It must be borne in mind that part of a statute may be unconstitutional and void, and the residue constitutional and valid (28 Am. & Eng. Ency. of Law (2d Ed.) p. 570), and that there is no controversy here over the validity of any part of the act of Congress in question except the provision specifically indicated. That provision was not before the court in Dastervignes v. United States, 122 F. 30, 58 C.C.A. 346, and although it is mentioned, by way of recital, in the syllabus, there is not the slightest reference to it in the opinion, nor anything whatever to show or suggest its pertinency. Indeed, the question could not have arisen there, because the case was not a criminal prosecution, involving, and which alone could involve, the matter of punishment, but simply a civil suit to enjoin grazing, and to which suit the penalty clause of the statute had no possible relation or pertinency. The court specifically points out that part of the act which was before it, and held to be constitutional, as follows, underscoring mine: 'It must be admitted that the legislative authority of the United States is vested in Congress, and that Congress has no authority to delegate legislative power to the Secretary of the Interior, or to any administrative officer the authority to make laws; and if the act of Congress approved June 4, 1897 (chapter 2, Sec. 1, 30 Stat. 35, U.S. Comp. St. 1901, p. 1540), is legally susceptible of the construction contended for by appellants, it would clearly be unconstitutional.
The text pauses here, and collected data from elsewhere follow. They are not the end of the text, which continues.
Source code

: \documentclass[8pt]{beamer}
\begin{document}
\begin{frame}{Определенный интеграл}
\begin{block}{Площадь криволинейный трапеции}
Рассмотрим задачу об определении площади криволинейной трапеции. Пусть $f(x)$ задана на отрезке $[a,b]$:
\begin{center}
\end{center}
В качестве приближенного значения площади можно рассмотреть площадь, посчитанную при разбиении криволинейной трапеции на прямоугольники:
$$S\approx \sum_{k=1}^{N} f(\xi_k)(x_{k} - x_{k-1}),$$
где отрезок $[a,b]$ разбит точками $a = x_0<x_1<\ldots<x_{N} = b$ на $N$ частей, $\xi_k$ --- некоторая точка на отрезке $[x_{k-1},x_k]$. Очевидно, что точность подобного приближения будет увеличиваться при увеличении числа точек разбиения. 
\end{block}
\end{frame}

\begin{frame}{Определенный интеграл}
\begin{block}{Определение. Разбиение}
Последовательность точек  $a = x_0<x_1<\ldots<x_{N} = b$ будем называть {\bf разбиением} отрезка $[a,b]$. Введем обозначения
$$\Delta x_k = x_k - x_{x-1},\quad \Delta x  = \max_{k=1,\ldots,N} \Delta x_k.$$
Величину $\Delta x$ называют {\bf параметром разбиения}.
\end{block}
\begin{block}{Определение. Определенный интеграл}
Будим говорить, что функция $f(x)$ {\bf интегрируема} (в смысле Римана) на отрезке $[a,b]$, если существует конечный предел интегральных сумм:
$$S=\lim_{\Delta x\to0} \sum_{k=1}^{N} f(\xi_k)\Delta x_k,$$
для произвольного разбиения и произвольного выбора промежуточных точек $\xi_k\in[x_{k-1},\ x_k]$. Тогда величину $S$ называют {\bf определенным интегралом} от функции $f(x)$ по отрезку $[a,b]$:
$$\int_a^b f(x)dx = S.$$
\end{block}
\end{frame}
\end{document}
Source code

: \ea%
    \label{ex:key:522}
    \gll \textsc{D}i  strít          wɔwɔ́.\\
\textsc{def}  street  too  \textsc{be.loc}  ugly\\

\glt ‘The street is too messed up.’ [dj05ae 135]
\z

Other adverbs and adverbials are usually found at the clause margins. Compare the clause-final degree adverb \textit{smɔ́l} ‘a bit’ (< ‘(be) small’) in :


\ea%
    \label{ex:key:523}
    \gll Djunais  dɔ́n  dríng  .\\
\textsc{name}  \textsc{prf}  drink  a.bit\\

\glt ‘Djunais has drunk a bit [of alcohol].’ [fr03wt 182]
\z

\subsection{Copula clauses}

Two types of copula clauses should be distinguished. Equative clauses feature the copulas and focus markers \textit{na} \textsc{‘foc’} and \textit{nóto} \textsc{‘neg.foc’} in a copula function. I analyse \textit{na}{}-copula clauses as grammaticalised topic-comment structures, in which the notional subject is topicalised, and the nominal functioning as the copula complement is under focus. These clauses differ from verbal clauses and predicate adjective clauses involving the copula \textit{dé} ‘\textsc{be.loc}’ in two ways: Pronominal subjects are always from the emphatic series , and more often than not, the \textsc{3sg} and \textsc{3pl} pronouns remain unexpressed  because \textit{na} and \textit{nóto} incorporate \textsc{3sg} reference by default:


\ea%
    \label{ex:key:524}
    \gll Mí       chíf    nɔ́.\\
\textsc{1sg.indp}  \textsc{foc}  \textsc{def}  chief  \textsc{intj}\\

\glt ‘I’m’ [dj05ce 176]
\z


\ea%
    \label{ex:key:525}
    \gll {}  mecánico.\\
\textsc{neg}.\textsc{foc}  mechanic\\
By that act the Secretary of the Interior was authorized to 'make such rules and regulations and establish such service as will insure the objects of such reservations, namely, to regulate their occupancy and use and to preserve the forests thereon from destruction.' Does this language delegate any power to the Secretary of the Interior to make a law, or does it simply confer upon the Secretary an authority to adopt such rules and regulations as to him may seem fit and proper in order to secure the objects for which the reservation was created, and such acts to be exercised under and in pursuance of the law enacted by Congress? Let us see. Congress cannot delegate its power to make a law; but it can make a law to delegate a power to an administrative officer to determine a fact or condition of affairs in regard to which the law makes its own action depend.'

The court nowhere holds, or intimates, that the statute is complete or valid in so far as it attempts to punish such acts as might thereafter be forbidden by the Secretary of the Interior; but it may be fairly inferred that the court would have held to the contrary, if the question had been presented, from the following expressions at page 34 of 122 Fed., at page 350 of 58 C.C.A., underscoring mine:

'The Secretary, by adopting this rule, acted simply as the arm that carries out the legislative will. He did not invade any of the functions of Congress. He did not make any law, but he exercised the authority given to him, and made rules to preserve the forests on the reservation from destruction. Such rules, within constitutional limits, have the force and effect of law, and it is the duty of courts to protect and enforce them in order to uphold the law as enacted by Congress.'

This declaration, clear and emphatic, that executive rules are not laws, taken in connection with the elementary principle, already adverted to, that nothing but a law can define or create a crime, absolutely determines the incompleteness and inadequacy of said act of Congress as a penal statute.

Nor is the case of Union Bridge Co. v. United States, 204 U.S. 364, 27 Sup.Ct. 367, 51 L.Ed. 523, applicable here. The statute there involved declares the maintenance, after notice from the Secretary of War, of any bridge which unreasonably obstructs free navigation, to be a misdemeanor, punishable by a fine not exceeding $5,000, and, furthermore, in substance and effect, though not in terms, makes the final order of the Secretary, for which it provides, conclusive evidence as to the fact of...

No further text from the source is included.